Zungwa dang Dzinpa (gzung ba dang 'dzin pa)

Zungwa dang Dzinpa (gzung ba dang ‘dzin pa)

We generally translate zungwa and dzinpa as “grasping and fixation” (“fixation” referring to zungwa and “grasping” referring to dzinpa). Nevertheless, they are code words for “subject” and “object,” or the “perceiver” and “perceived” aspects of our experience (that is, in reverse order—zung refers to the object, and dzin to the subject). With that in mind, many translate the phrase zung dzin as “subject and object” or, to try to capture the “grasping” sense of the verbal root, as “apprehender and apprehended.” We might do the same in a strictly philosophical context, but in the more practice oriented texts that were the core of our work with the Vidyadhara, we tried to get more at the psychological roots of dualism. This story of our understanding of the translation of these two critical terms comes from the 1980 Vajradhatu Seminary. It provides a good illustration of how dharmic and linguistic understanding interweave during the process of translation.

Vidyadhara: According to the Buddhist tradition, self preservation is described by two terms. In English, the first one is grasping, or holding, and the second one is fixation. In Tibetan, first we have zungwa which literally means “fixation.” We fixate on ourselves because we are afraid to lose us, me, altogether. The second type of problem is calleddzinpa. Dzin means “holding,” “grasping.” . . . I wonder whether our translators might have some explanation of these two words. It would be very helpful. We have been struggling with the translation of zungwa and dzinpa for a long time. Mr. Mermelstein?

Larry Mermelstein: With your permission, sir, if I understand our conversations on this, in the Tibetan term, first we have zung, or “fixation,” and then dzin, “grasping.” This order reflects how ego itself actually arises: we fixate on “other” and then, based on that, we grasp onto ourselves, our mind.
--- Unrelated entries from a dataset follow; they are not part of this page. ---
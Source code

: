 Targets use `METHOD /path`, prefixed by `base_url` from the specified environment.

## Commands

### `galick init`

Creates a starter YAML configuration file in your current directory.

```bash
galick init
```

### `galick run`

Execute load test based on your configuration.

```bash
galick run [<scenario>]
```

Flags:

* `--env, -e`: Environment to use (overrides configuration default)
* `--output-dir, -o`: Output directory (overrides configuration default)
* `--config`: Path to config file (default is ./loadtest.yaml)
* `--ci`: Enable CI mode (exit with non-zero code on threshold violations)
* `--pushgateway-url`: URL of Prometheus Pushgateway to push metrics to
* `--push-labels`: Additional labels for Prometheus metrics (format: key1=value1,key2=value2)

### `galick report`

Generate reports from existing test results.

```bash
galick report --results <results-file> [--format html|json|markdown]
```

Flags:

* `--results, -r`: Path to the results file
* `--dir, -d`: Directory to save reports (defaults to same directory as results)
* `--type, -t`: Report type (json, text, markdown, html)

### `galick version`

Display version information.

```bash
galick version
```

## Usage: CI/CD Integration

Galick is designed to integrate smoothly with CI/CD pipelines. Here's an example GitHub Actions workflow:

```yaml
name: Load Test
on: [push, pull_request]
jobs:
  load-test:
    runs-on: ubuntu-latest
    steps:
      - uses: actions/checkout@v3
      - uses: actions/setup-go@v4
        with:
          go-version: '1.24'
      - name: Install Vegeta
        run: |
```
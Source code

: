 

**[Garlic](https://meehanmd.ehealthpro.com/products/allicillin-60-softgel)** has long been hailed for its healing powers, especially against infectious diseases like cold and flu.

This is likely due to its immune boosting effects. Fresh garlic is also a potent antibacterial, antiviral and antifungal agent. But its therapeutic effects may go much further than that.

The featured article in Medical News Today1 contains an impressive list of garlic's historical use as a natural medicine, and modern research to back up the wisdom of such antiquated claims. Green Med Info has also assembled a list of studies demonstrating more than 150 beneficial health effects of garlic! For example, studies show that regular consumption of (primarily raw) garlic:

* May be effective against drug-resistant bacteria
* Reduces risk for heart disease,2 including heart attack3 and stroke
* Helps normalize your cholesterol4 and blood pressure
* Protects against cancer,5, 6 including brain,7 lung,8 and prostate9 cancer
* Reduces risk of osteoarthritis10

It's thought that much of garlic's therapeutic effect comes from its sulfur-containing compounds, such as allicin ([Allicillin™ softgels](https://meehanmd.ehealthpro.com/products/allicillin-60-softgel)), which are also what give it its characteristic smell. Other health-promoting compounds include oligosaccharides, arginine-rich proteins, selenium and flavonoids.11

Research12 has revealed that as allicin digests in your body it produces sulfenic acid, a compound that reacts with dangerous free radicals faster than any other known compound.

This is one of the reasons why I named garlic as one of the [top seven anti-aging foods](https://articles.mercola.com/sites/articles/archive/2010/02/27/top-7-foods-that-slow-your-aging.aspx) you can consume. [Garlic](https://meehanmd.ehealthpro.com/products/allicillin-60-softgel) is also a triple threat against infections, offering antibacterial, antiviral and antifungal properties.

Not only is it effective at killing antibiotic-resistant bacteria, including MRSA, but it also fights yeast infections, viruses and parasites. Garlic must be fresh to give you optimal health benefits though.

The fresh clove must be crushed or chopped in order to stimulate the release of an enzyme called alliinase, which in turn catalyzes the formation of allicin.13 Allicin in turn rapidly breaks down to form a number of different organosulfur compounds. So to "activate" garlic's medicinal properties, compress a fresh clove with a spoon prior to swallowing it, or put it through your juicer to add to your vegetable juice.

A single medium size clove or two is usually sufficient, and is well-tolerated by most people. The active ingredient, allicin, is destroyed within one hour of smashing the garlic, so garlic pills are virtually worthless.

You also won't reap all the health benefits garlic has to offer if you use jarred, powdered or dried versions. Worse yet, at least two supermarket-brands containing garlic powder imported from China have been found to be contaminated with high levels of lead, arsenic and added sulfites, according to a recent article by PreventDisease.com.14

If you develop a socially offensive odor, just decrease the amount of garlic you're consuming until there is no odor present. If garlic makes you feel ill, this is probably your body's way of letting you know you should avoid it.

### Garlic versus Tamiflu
Based on our belief in the other as real, an object of our fixation, we come to see ourselves as truly existent. But in our English translation, and the way you have presented it in the past, the order is switched: First comes grasping and then fixation. This order reflects a path orientation. We talk about dzinpa, or “grasping,” first because it is the first of twofold ego, the ego of self, which we cut through first. And zungwa, involving the ego of dharmas, which we call “fixation,” is talked about second because it is more basic and more difficult to cut through. It is not cut through on the hinayana path. Is that correct, sir?

Vidyadhara: I think so. You’re right. It’s always good to have translators around.

[Laughter.] I have spent hours and hours with my fellow translators, honorable ones, trying to figure out how to translate dharmic terms.